The study had retained its original appearance until World War II. When in 1944 the museum employees entered the room, they could see nothing but the bare brick walls. Further on, clearing the dug-outs, they discovered several lacquer panels there. Painters from the village of Palekh, a well-known Russian centre of lacquer painting, used them for recreating the lost panels. After the restoration of the study the three authentic panels have been placed on a pier between the windows.
The door from the Lacquer Study leads to the central interior of die palace which is known as the Hall. Its glazed doors look onto the garden and the northern ones face the sea. The formal character of the room intended for reception of guests is emphasized by its dimensions and the wealth of its decor. Its walls, like those in the galleries, are richly decorated with oak panels with paintings in black frames set into them. But the most remarkable feature of the interior is the dome-shaped tetragonal ceiling painted by Philippe Pillement. The four facets in the coving bear the images of ancient gods symbolizing the four elements - Water, Air, Fire and Earth. Above them the painter depicted allegories of winds and temperaments. Apollo, the god of sun, art, poetry and sunshine, reigns supreme over all this maginficence. In the corners, at the joints of the facets, are sculptural groups of half-length figures which symbolize the four seasons. These are true masterpieces of sculpture of the first quarter of the eighteenth century. Although one of surviving documents mentions the authorship of a French sculptor, his name has not been identified.

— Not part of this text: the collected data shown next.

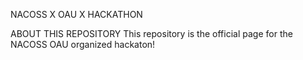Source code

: NACOSS X OAU X HACKATHON

ABOUT THIS REPOSITORY
    This repository is the official page for the NACOSS OAU organized hackaton!
    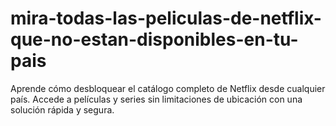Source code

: # mira-todas-las-peliculas-de-netflix-que-no-estan-disponibles-en-tu-pais
Aprende cómo desbloquear el catálogo completo de Netflix desde cualquier país. Accede a películas y series sin limitaciones de ubicación con una solución rápida y segura.
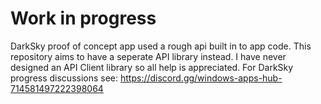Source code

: # Work in progress
DarkSky proof of concept app used a rough api built in to app code. This repository aims to have a seperate API library instead.
I have never designed an API Client library so all help is appreciated. For DarkSky progress discussions see: https://discord.gg/windows-apps-hub-714581497222398064
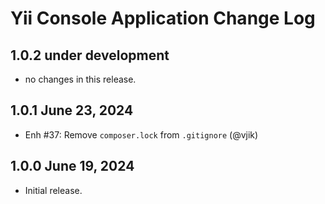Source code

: # Yii Console Application Change Log

## 1.0.2 under development

- no changes in this release.

## 1.0.1 June 23, 2024

- Enh #37: Remove `composer.lock` from `.gitignore` (@vjik)

## 1.0.0 June 19, 2024

- Initial release.
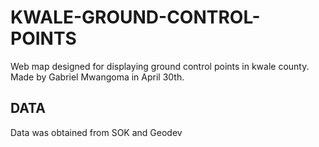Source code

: # KWALE-GROUND-CONTROL-POINTS
Web map designed for displaying ground control points in kwale county.
Made by Gabriel Mwangoma in April 30th.
## DATA
Data was obtained from SOK and Geodev
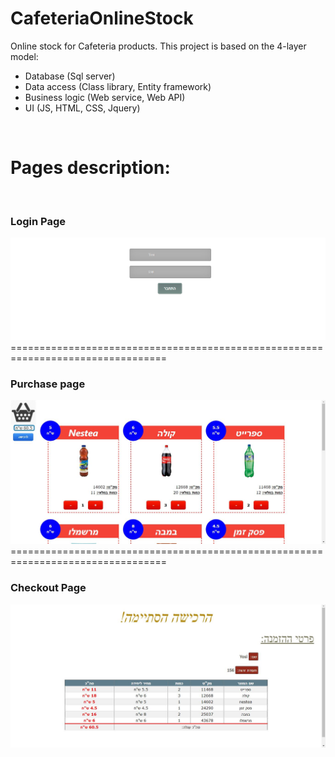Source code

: # CafeteriaOnlineStock

Online stock for Cafeteria products.
This project is based on the 4-layer model:
- Database (Sql server)
- Data access (Class library, Entity framework)
- Business logic (Web service, Web API)
- UI (JS, HTML, CSS, Jquery)
<br/>
<h1>Pages description:</h1>
<br/>                                                                                                                              
<div>
    <h3>Login Page</h3>
    <img src="Exe4/Screenshots/image1.png" width="800">
</div>
<span>=================================================================================</span>
<div>
    <h3>Purchase page</h3>
    <img src="Exe4/Screenshots/image2.JPG" width="800" />
</div>
<span>=================================================================================</span>
<div>
    <h3>Checkout Page</h3>
    <img src="Exe4/Screenshots/image3.JPG" width="800" />
</div>

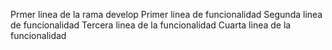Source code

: Prmer linea de la rama develop
Primer linea de funcionalidad
Segunda linea de funcionalidad
Tercera linea de la funcionalidad
Cuarta linea de la funcionalidad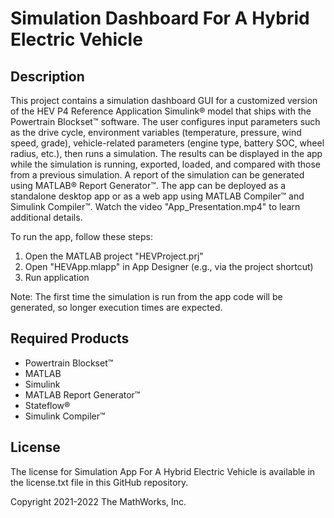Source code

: # Simulation Dashboard For A Hybrid Electric Vehicle

## Description
This project contains a simulation dashboard GUI for a customized version of the HEV P4 Reference Application Simulink® model that ships with the Powertrain Blockset™ software. The user configures input parameters such as the drive cycle, environment variables (temperature, pressure, wind speed, grade), vehicle-related parameters (engine type, battery SOC, wheel radius, etc.), then runs a simulation. The results can be displayed in the app while the simulation is running, exported, loaded, and compared with those from a previous simulation. A report of the simulation can be generated using MATLAB® Report Generator™. The app can be deployed as a standalone desktop app or as a web app using MATLAB Compiler™ and Simulink Compiler™. Watch the video "App_Presentation.mp4" to learn additional details.

To run the app, follow these steps:
1. Open the MATLAB project "HEVProject.prj"
2. Open "HEVApp.mlapp" in App Designer (e.g., via the project shortcut)
3. Run application

Note: The first time the simulation is run from the app code will be generated, so longer execution times are expected.

## Required Products
* Powertrain Blockset™
* MATLAB
* Simulink
* MATLAB Report Generator™
* Stateflow®
* Simulink Compiler™

## License
The license for Simulation App For A Hybrid Electric Vehicle is available in the license.txt file in this GitHub repository.

Copyright 2021-2022 The MathWorks, Inc.
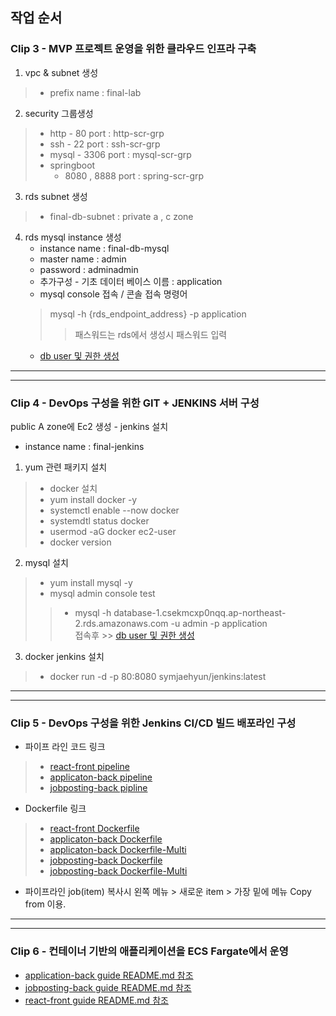 ## 작업 순서

### Clip 3 - MVP 프로젝트 운영을 위한 클라우드 인프라 구축

 1. vpc & subnet 생성
>   - prefix name : final-lab
 2. security 그룹생성
>   - http - 80 port : http-scr-grp
>   - ssh - 22 port : ssh-scr-grp
>   - mysql  - 3306 port : mysql-scr-grp
>   - springboot 
>      - 8080 , 8888 port : spring-scr-grp
 3. rds subnet 생성
>   - final-db-subnet : private a , c zone
 4. rds mysql instance 생성
      - instance name : final-db-mysql
      - master name : admin 
      - password : adminadmin
      - 추가구성 - 기초 데이터 베이스 이름 : application
      - mysql console 접속
       / 콘솔 접속 명령어
       >   mysql -h {rds_endpoint_address} -p application 
       >> 패스워드는 rds에서 생성시 패스워드 입력
      - [db user 및 권한 생성](https://github.com/azjaehyun/fc-study/blob/main/chapter-6/final-lab/mysql/setup.sql)




--- 
---

### Clip 4 - DevOps 구성을 위한 GIT + JENKINS  서버 구성
public A zone에 Ec2 생성 - jenkins 설치 
 - instance name : final-jenkins
1. yum 관련 패키지 설치
>   - docker 설치 
>   - yum install docker -y
>   - systemctl enable --now docker
>  - systemdtl status docker
>  - usermod -aG docker ec2-user
>   - docker version
2. mysql 설치  
>   - yum install mysql -y
>   - mysql admin console test 
>> - mysql -h database-1.csekmcxp0nqq.ap-northeast-2.rds.amazonaws.com -u admin -p application      
>> 접속후 >> [db user 및 권한 생성](https://github.com/azjaehyun/fc-study/blob/main/chapter-6/final-lab/mysql/setup.sql)
3.  docker jenkins 설치
>   -  docker run -d -p 80:8080 symjaehyun/jenkins:latest
---
---

     






### Clip 5 - DevOps 구성을 위한 Jenkins CI/CD 빌드 배포라인 구성
- 파이프 라인 코드 링크
> - [react-front pipeline](https://github.com/azjaehyun/fc-study/blob/main/chapter-6/final-lab/jenkins-pipeline-script/pipeline-final-react-front)
> - [applicaton-back pipeline](https://github.com/azjaehyun/fc-study/blob/main/chapter-6/final-lab/jenkins-pipeline-script/pipeline-final-application-back)
> - [jobposting-back pipline](https://github.com/azjaehyun/fc-study/blob/main/chapter-6/final-lab/jenkins-pipeline-script/pipeline-final-jobposting-back)

- Dockerfile 링크
> - [react-front Dockerfile](https://github.com/azjaehyun/fc-study/blob/main/chapter-6/final-lab/react-front/Dockerfile)
> - [applicaton-back Dockerfile](https://github.com/azjaehyun/fc-study/blob/main/chapter-6/final-lab/application-back/Dockerfile)
> - [applicaton-back Dockerfile-Multi](https://github.com/azjaehyun/fc-study/blob/main/chapter-6/final-lab/application-back/Dockerfile-Multi)
> - [jobposting-back Dockerfile](https://github.com/azjaehyun/fc-study/blob/main/chapter-6/final-lab/jobposting-back/Dockerfile)
> - [jobposting-back Dockerfile-Multi](https://github.com/azjaehyun/fc-study/blob/main/chapter-6/final-lab/jobposting-back/Dockerfile-Multi)

- 파이프라인 job(item) 복사시 왼쪽 메뉴 > 새로운 item > 가장 밑에 메뉴 Copy from 이용.

---
---
### Clip 6 - 컨테이너 기반의 애플리케이션을 ECS Fargate에서 운영
- [application-back guide README.md 참조](https://github.com/azjaehyun/fc-study/tree/main/chapter-6/final-lab/application-back)
- [jobposting-back guide README.md 참조](https://github.com/azjaehyun/fc-study/tree/main/chapter-6/final-lab/jobposting-back)
- [react-front guide README.md 참조](https://github.com/azjaehyun/fc-study/tree/main/chapter-6/final-lab/react-front)
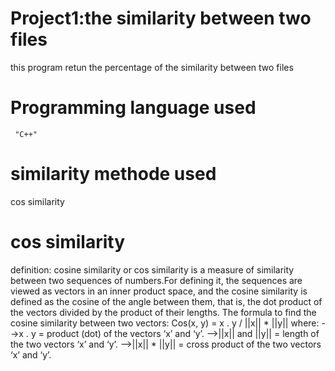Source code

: # Project1:the similarity between two files
this program retun the percentage of the similarity between two files
# Programming language used
     "C++"
# similarity methode used
cos similarity
# cos similarity
definition:
     cosine similarity or cos similarity is a measure of similarity between two sequences of numbers.For defining it, the sequences are viewed as vectors in an inner product space, and the cosine similarity is defined as the cosine of the angle between them, that is, the dot product of the vectors divided by the product of their lengths.
 The formula to find the cosine similarity between two vectors:
     Cos(x, y) = x . y / ||x|| * ||y||
   where:
 -->x . y = product (dot) of the vectors ‘x’ and ‘y’.
 -->||x|| and ||y|| = length of the two vectors ‘x’ and ‘y’.
 -->||x|| * ||y|| = cross product of the two vectors ‘x’ and ‘y’.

Among the twenty-two paintings hung in the Hall of particular interest are the representations of ships riding at anchor by Adam Silo (1674-1766), a painter who was also a ship-builder, a captain and an engraver. It was his versatility that attracted Peter the Great when he studied ship-building in Amsterdam. Legend has it that the Tsar used Silo's paintings to examine cadets at the Naval Academy in Russia. The fireplace shield is decorated with A Vase of Flowers by the Flemish artist Pieter Casteels (1684-1749), a large-scale painting which is a typical still-life of the early eighteenth century. Among genre paintings one should pay particular attention to the subject of Jolly Company by the Dutch painter Anthonie Palamedesz (1601-1673). Battle painting is represented by The Siege of Tournai by Louis XIV, the work of the French artist Adam Frans van de Meulen (1632-1690).